Your assignment ->
Copy out each line of the data that holds the word "place".

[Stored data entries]

****************************************

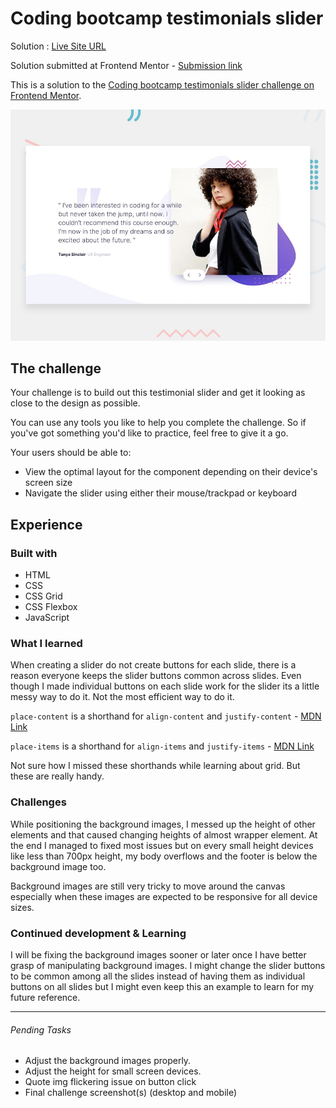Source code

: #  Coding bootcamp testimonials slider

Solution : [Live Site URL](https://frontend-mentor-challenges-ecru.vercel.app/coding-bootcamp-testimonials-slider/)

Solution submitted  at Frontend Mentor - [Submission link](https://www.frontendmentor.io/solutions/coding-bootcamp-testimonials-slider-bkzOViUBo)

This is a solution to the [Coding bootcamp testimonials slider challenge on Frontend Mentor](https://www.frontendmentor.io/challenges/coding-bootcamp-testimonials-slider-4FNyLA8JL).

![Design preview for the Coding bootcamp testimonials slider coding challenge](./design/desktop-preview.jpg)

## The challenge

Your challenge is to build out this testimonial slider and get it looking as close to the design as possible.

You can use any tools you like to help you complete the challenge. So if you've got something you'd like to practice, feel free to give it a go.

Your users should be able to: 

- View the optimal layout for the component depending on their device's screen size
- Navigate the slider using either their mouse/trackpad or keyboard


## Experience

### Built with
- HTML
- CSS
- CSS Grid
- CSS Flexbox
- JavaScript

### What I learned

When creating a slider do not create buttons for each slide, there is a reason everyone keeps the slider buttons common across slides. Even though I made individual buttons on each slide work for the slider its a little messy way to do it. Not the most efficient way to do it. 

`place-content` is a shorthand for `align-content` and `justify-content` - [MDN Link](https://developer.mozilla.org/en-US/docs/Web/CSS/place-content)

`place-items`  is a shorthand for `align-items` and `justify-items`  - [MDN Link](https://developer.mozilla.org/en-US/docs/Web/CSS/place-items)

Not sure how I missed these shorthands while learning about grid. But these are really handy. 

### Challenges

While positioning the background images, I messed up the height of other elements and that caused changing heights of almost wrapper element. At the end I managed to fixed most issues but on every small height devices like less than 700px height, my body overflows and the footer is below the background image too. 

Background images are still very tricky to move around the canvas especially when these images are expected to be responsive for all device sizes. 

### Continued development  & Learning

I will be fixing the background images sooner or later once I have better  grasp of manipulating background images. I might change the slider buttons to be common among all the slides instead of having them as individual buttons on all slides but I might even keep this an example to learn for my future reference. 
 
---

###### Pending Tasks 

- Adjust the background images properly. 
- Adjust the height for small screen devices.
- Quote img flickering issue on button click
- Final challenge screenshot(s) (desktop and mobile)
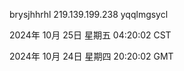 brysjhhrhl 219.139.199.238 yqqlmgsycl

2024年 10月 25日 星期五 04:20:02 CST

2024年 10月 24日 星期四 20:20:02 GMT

****************************************

Task output ->
`place-content` is a shorthand for `align-content` and `justify-content` - [MDN Link](https://developer.mozilla.org/en-US/docs/Web/CSS/place-content)
`place-items`  is a shorthand for `align-items` and `justify-items`  - [MDN Link](https://developer.mozilla.org/en-US/docs/Web/CSS/place-items)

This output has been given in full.